Almanya denince aklımıza yüksek teknoloji, ağır sanayi gelir. Özellikle otomotivde dünyanın en büyük markalarının Almanlara ait olduğunu görüyoruz. Almanlar 100 yıldır organize ettikleri gıda fuarıyla da dünya piyasalarını belirliyorlar. Üstelik bir tarım ülkesi olmamalarına rağmen. Köln’de düzenlenen Anuga Fuarı’na 106 ülkeden 8 bine yakın firma katıldı. 180 bin metrekarelik alanda çok başarılı bir organizasyonla örnek bir çalışma sergileniyor. Biz istesek de böyle bir fuarı alan yetersizliği nedeniyle yapamayız. Fuarcılıkta da Almanlar’dan öğreneceğimiz çok şey var.
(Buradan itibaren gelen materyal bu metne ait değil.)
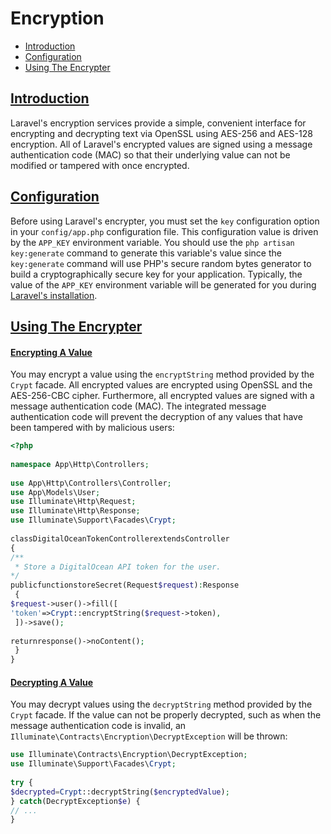 # Encryption
- [Introduction](#introduction)
- [Configuration](#configuration)
- [Using The Encrypter](#using-the-encrypter)

## [Introduction](#introduction)
Laravel's encryption services provide a simple, convenient interface for encrypting and decrypting text via OpenSSL using AES-256 and AES-128 encryption. All of Laravel's encrypted values are signed using a message authentication code (MAC) so that their underlying value can not be modified or tampered with once encrypted.

## [Configuration](#configuration)
Before using Laravel's encrypter, you must set the `key` configuration option in your `config/app.php` configuration file. This configuration value is driven by the `APP_KEY` environment variable. You should use the `php artisan key:generate` command to generate this variable's value since the `key:generate` command will use PHP's secure random bytes generator to build a cryptographically secure key for your application. Typically, the value of the `APP_KEY` environment variable will be generated for you during [Laravel's installation](/docs/master/installation).

## [Using The Encrypter](#using-the-encrypter)
#### [Encrypting A Value](#encrypting-a-value)
You may encrypt a value using the `encryptString` method provided by the `Crypt` facade. All encrypted values are encrypted using OpenSSL and the AES-256-CBC cipher. Furthermore, all encrypted values are signed with a message authentication code (MAC). The integrated message authentication code will prevent the decryption of any values that have been tampered with by malicious users:

```php	
<?php
 
namespace App\Http\Controllers;
 
use App\Http\Controllers\Controller;
use App\Models\User;
use Illuminate\Http\Request;
use Illuminate\Http\Response;
use Illuminate\Support\Facades\Crypt;
 
classDigitalOceanTokenControllerextendsController
{
/**
 * Store a DigitalOcean API token for the user.
*/
publicfunctionstoreSecret(Request$request):Response
 {
$request->user()->fill([
'token'=>Crypt::encryptString($request->token),
 ])->save();
 
returnresponse()->noContent();
 }
}
```
#### [Decrypting A Value](#decrypting-a-value)
You may decrypt values using the `decryptString` method provided by the `Crypt` facade. If the value can not be properly decrypted, such as when the message authentication code is invalid, an `Illuminate\Contracts\Encryption\DecryptException` will be thrown:

```php	
use Illuminate\Contracts\Encryption\DecryptException;
use Illuminate\Support\Facades\Crypt;
 
try {
$decrypted=Crypt::decryptString($encryptedValue);
} catch(DecryptException$e) {
// ...
}
```
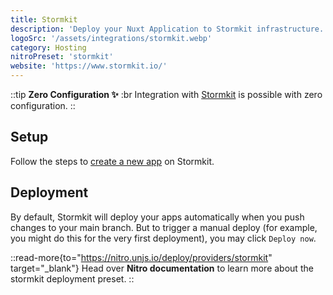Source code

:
 ```yaml
---
title: Stormkit
description: 'Deploy your Nuxt Application to Stormkit infrastructure.'
logoSrc: '/assets/integrations/stormkit.webp'
category: Hosting
nitroPreset: 'stormkit'
website: 'https://www.stormkit.io/'
---
```


::tip
**Zero Configuration ✨**
:br
Integration with [Stormkit](https://www.stormkit.io/) is possible with zero configuration.
::

## Setup

Follow the steps to [create a new app](https://app.stormkit.io/apps/new) on Stormkit.

## Deployment

By default, Stormkit will deploy your apps automatically when you push changes to your main branch. But to trigger a manual deploy (for example, you might do this for the very first deployment), you may click `Deploy now`.

::read-more{to="https://nitro.unjs.io/deploy/providers/stormkit" target="_blank"}
Head over **Nitro documentation** to learn more about the stormkit deployment preset.
::
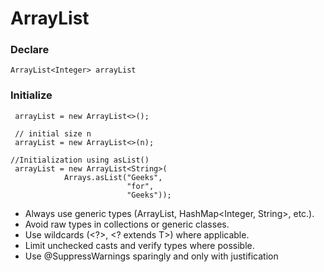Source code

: # ArrayList
### Declare
```
ArrayList<Integer> arrayList
```
### Initialize
```
 arrayList = new ArrayList<>();

 // initial size n
 arrayList = new ArrayList<>(n);

//Initialization using asList()
 arrayList = new ArrayList<String>(
            Arrays.asList("Geeks",
                          "for",
                          "Geeks"));
```

- Always use generic types (ArrayList<String>, HashMap<Integer, String>, etc.).
- Avoid raw types in collections or generic classes.
- Use wildcards (<?>, <? extends T>) where applicable.
- Limit unchecked casts and verify types where possible.
- Use @SuppressWarnings sparingly and only with justification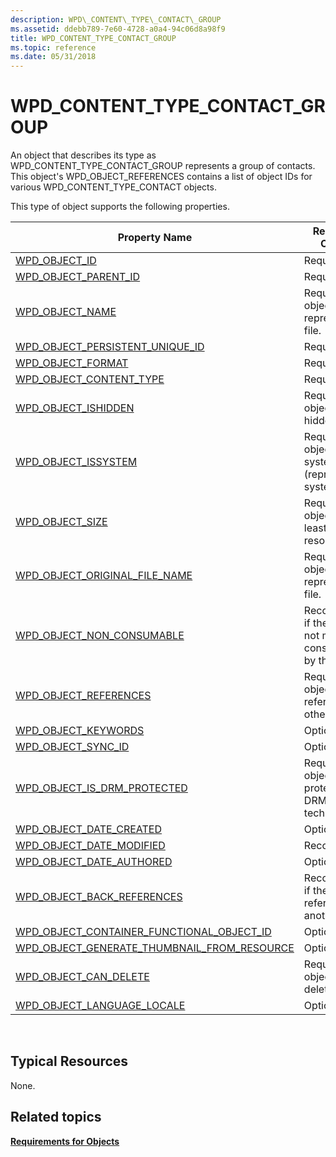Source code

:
 ```yaml
---
description: WPD\_CONTENT\_TYPE\_CONTACT\_GROUP
ms.assetid: ddebb789-7e60-4728-a0a4-94c06d8a98f9
title: WPD_CONTENT_TYPE_CONTACT_GROUP
ms.topic: reference
ms.date: 05/31/2018
---
```


# WPD\_CONTENT\_TYPE\_CONTACT\_GROUP

An object that describes its type as WPD\_CONTENT\_TYPE\_CONTACT\_GROUP represents a group of contacts. This object's WPD\_OBJECT\_REFERENCES contains a list of object IDs for various WPD\_CONTENT\_TYPE\_CONTACT objects.

This type of object supports the following properties.



| Property Name                                                                                                         | Required or Optional                                                  |
|-----------------------------------------------------------------------------------------------------------------------|-----------------------------------------------------------------------|
| [WPD\_OBJECT\_ID](object-properties.md)                                                                | Required.                                                             |
| [WPD\_OBJECT\_PARENT\_ID](object-properties.md)                                                 | Required.                                                             |
| [WPD\_OBJECT\_NAME](object-properties.md)                                                            | Required if the object represents a file.                             |
| [WPD\_OBJECT\_PERSISTENT\_UNIQUE\_ID](object-properties.md)                          | Required.                                                             |
| [WPD\_OBJECT\_FORMAT](object-properties.md)                                                        | Required.                                                             |
| [WPD\_OBJECT\_CONTENT\_TYPE](object-properties.md)                                           | Required.                                                             |
| [WPD\_OBJECT\_ISHIDDEN](object-properties.md)                                                    | Required if the object is hidden.                                     |
| [WPD\_OBJECT\_ISSYSTEM](object-properties.md)                                                    | Required if the object is a system object (represents a system file). |
| [WPD\_OBJECT\_SIZE](object-properties.md)                                                            | Required if the object has at least one resource.                     |
| [WPD\_OBJECT\_ORIGINAL\_FILE\_NAME](object-properties.md)                              | Required if the object represents a file.                             |
| [WPD\_OBJECT\_NON\_CONSUMABLE](object-properties.md)                                       | Recommended if the object is not meant for consumption by the device. |
| [WPD\_OBJECT\_REFERENCES](object-properties.md)                                                | Required if the object has references to other objects.               |
| [WPD\_OBJECT\_KEYWORDS](object-properties.md)                                                    | Optional.                                                             |
| [WPD\_OBJECT\_SYNC\_ID](object-properties.md)                                                     | Optional.                                                             |
| [WPD\_OBJECT\_IS\_DRM\_PROTECTED](object-properties.md)                                  | Required if the object is protected by DRM technology.                |
| [WPD\_OBJECT\_DATE\_CREATED](object-properties.md)                                           | Optional.                                                             |
| [WPD\_OBJECT\_DATE\_MODIFIED](object-properties.md)                                         | Recommended.                                                          |
| [WPD\_OBJECT\_DATE\_AUTHORED](object-properties.md)                                         | Optional.                                                             |
| [WPD\_OBJECT\_BACK\_REFERENCES](object-properties.md)                                     | Recommended if the object is referenced by another object.            |
| [WPD\_OBJECT\_CONTAINER\_FUNCTIONAL\_OBJECT\_ID](object-properties.md)     | Optional.                                                             |
| [WPD\_OBJECT\_GENERATE\_THUMBNAIL\_FROM\_RESOURCE](object-properties.md) | Optional                                                              |
| [WPD\_OBJECT\_CAN\_DELETE](object-properties.md)                                               | Required if the object can be deleted.                                |
| [WPD\_OBJECT\_LANGUAGE\_LOCALE](object-properties.md)                                                                | Optional.                                                             |



 

## Typical Resources

None.

## Related topics

<dl> <dt>

[**Requirements for Objects**](requirements-for-objects.md)
</dt> </dl>

 

 



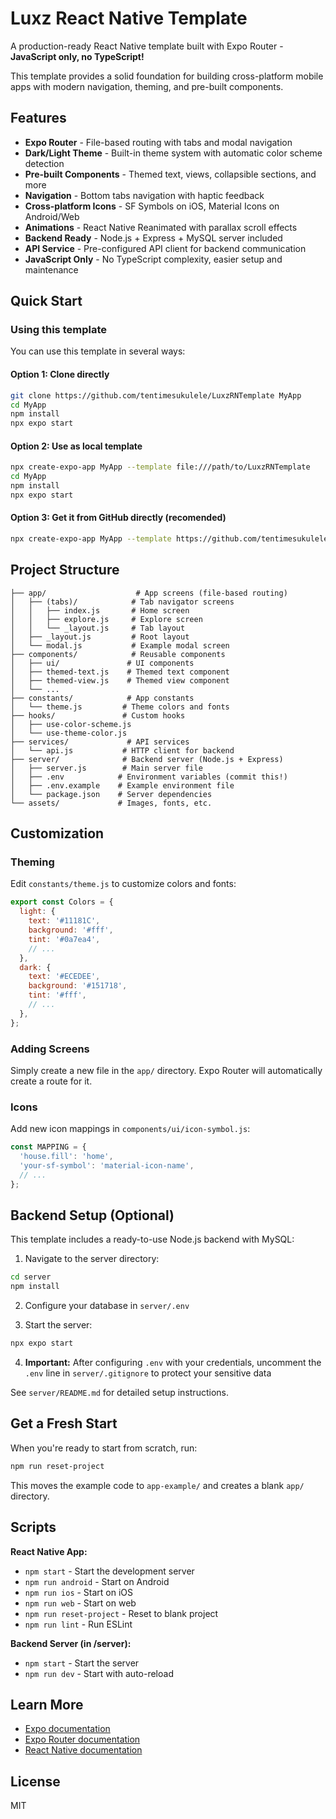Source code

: # Luxz React Native Template

A production-ready React Native template built with Expo Router - **JavaScript only, no TypeScript!**

This template provides a solid foundation for building cross-platform mobile apps with modern navigation, theming, and pre-built components.

## Features

- **Expo Router** - File-based routing with tabs and modal navigation
- **Dark/Light Theme** - Built-in theme system with automatic color scheme detection
- **Pre-built Components** - Themed text, views, collapsible sections, and more
- **Navigation** - Bottom tabs navigation with haptic feedback
- **Cross-platform Icons** - SF Symbols on iOS, Material Icons on Android/Web
- **Animations** - React Native Reanimated with parallax scroll effects
- **Backend Ready** - Node.js + Express + MySQL server included
- **API Service** - Pre-configured API client for backend communication
- **JavaScript Only** - No TypeScript complexity, easier setup and maintenance

## Quick Start

### Using this template

You can use this template in several ways:

#### Option 1: Clone directly
```bash
git clone https://github.com/tentimesukulele/LuxzRNTemplate MyApp
cd MyApp
npm install
npx expo start
```

#### Option 2: Use as local template
```bash
npx create-expo-app MyApp --template file:///path/to/LuxzRNTemplate
cd MyApp
npm install
npx expo start
```

#### Option 3: Get it from GitHub directly (recomended)
```bash
npx create-expo-app MyApp --template https://github.com/tentimesukulele/LuxzRNTemplate
```

## Project Structure

```
├── app/                    # App screens (file-based routing)
│   ├── (tabs)/            # Tab navigator screens
│   │   ├── index.js       # Home screen
│   │   ├── explore.js     # Explore screen
│   │   └── _layout.js     # Tab layout
│   ├── _layout.js         # Root layout
│   └── modal.js           # Example modal screen
├── components/            # Reusable components
│   ├── ui/               # UI components
│   ├── themed-text.js    # Themed text component
│   ├── themed-view.js    # Themed view component
│   └── ...
├── constants/            # App constants
│   └── theme.js         # Theme colors and fonts
├── hooks/               # Custom hooks
│   ├── use-color-scheme.js
│   └── use-theme-color.js
├── services/             # API services
│   └── api.js           # HTTP client for backend
├── server/              # Backend server (Node.js + Express)
│   ├── server.js        # Main server file
│   ├── .env            # Environment variables (commit this!)
│   ├── .env.example    # Example environment file
│   └── package.json    # Server dependencies
└── assets/             # Images, fonts, etc.
```

## Customization

### Theming
Edit `constants/theme.js` to customize colors and fonts:

```javascript
export const Colors = {
  light: {
    text: '#11181C',
    background: '#fff',
    tint: '#0a7ea4',
    // ...
  },
  dark: {
    text: '#ECEDEE',
    background: '#151718',
    tint: '#fff',
    // ...
  },
};
```

### Adding Screens
Simply create a new file in the `app/` directory. Expo Router will automatically create a route for it.

### Icons
Add new icon mappings in `components/ui/icon-symbol.js`:

```javascript
const MAPPING = {
  'house.fill': 'home',
  'your-sf-symbol': 'material-icon-name',
  // ...
};
```

## Backend Setup (Optional)

This template includes a ready-to-use Node.js backend with MySQL:

1. Navigate to the server directory:
```bash
cd server
npm install
```

2. Configure your database in `server/.env`

3. Start the server:
```bash
npx expo start
```

4. **Important:** After configuring `.env` with your credentials, uncomment the `.env` line in `server/.gitignore` to protect your sensitive data

See `server/README.md` for detailed setup instructions.

## Get a Fresh Start

When you're ready to start from scratch, run:

```bash
npm run reset-project
```

This moves the example code to `app-example/` and creates a blank `app/` directory.

## Scripts

**React Native App:**
- `npm start` - Start the development server
- `npm run android` - Start on Android
- `npm run ios` - Start on iOS
- `npm run web` - Start on web
- `npm run reset-project` - Reset to blank project
- `npm run lint` - Run ESLint

**Backend Server (in /server):**
- `npm start` - Start the server
- `npm run dev` - Start with auto-reload

## Learn More

- [Expo documentation](https://docs.expo.dev/)
- [Expo Router documentation](https://docs.expo.dev/router/introduction/)
- [React Native documentation](https://reactnative.dev/)

## License

MIT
315 firma ile Türkiye fuarda 5. sırada yer aldı. Türk firmaların sayısı bununla sınırlı değil, 50 kadar firma da Avrupa ülkeleri adına katılmış.  Türk firmaları gerçekten göz doldurdu. İstanbul Ticaret Odası Başkanı Şekib Avdagiç’in dediği gibi “Türk firmaları küresel gıda sofrasının baş köşesindeyiz.”

Anuga Gıda Fuarı’na üç şehrimiz damgasını vurdu: Gaziantep, Manisa, Malatya. Bu üç şehrimizin başarılı firmalarının ihracat rakamları da göz kamaştırıyor. Malatya kayısısı, Antep fıstığı, Manisa üzümü, Aydın inciri, Ordu fındığı gibi bereketli toprakların daha nice ürünleri küresel sofralarda yer alıyor. Anadolu’nun binlerce yıllık geleneğiyle yoğrulmuş ürünlerin damak tadı bir başka. Firma katılımcıları yeni nesilleri de yanlarında getirmeyi unutmamışlar; babalar ve oğullar, analar ve kızlar hep beraber ülkemizin kalkınması için nöbetteler. Umutlar yüksek, beklentiler fazla…

Fuarda en büyük katılımı 925 firmayla İtalyanlar gerçekleştirmiş. Onları Almanlar, İspanyollar ve Çinliler takip ediyor. İlk sırada olan ülkelere baktığımızda bizim onlardan hiçbir eksiğimiz yok, bu pazardan daha fazla pay alabiliriz. Bizim bereketli topraklarımızın ürünleri Almanlar’ın, İtalyanlar’ın eliyle markaya dönüşüyor ve kendi ürünleri olarak piyasalara damga vuruyor. Kritik eşiği aşmışız, biraz daha gayretle daha iyi yerlerde olabiliriz. Marka konusuna önem vermek gerekiyor.

Bu büyük pazarda helal sertifikalı ürünlerin sayısı da oldukça fazla. Müslüman olmayan ülkelerin markalarında da “helal” etiketi var. Bu da artık helal sertifikanın bir dünya standardı olduğunu gösteriyor.  Polonya firmalarında, Brezilya firmalarında helal etiketi gördüm. Bu konuda da ülkemizde çalışmaların ağır gittiğine şahit oluyoruz. Artık “Ya hu bizim ürettiğimiz her şey helal” yaklaşımından vazgeçmeliyiz. Dünya bizden ibaret değil. Yeryüzü aynı zamanda bir pazar; helal ve temiz ürünlerle insanlığa hizmet etmeliyiz.

Türkiye dünya gıda pazarından çok küçük bir pay almaktadır. Birçok sektör için stratejik diye tanım yapılır ama herhalde gıda için stratejik olmanın ötesinde “hayati” bir alan olduğunun altını çizmekte fayda var. Bundan 20-30 sene önce köylü ve tarım toplumu idik. Şimdi şehirli ve sanayi toplumu olduk diyerek tarım arazilerini boşalttık. Köylü yaklaşımıyla değil iş yaklaşımıyla tarım arazilerimizi yeniden gözden geçirmeliyiz.

Tarımda da iyi bir planlama yaparak bereketli topraklarımızın ürünlerinin dünya sofralarında daha çok yer almasını sağlayabiliriz.